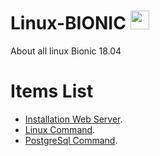# Linux-BIONIC <img src="https://raw.githubusercontent.com/MartinHeinz/MartinHeinz/master/wave.gif" width="30px">
About all linux Bionic 18.04

# Items List
   * [Installation Web Server](Install-WebService.md).
   * [Linux Command](Linux-Ubuntu.md).
   * [PostgreSql Command](PostgreSql.md).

DIRECTIONS »
Go through the data above and copy each line in which "Command" appears.

RESULT OF THIS EXERCISE »
   * [Linux Command](Linux-Ubuntu.md).
   * [PostgreSql Command](PostgreSql.md).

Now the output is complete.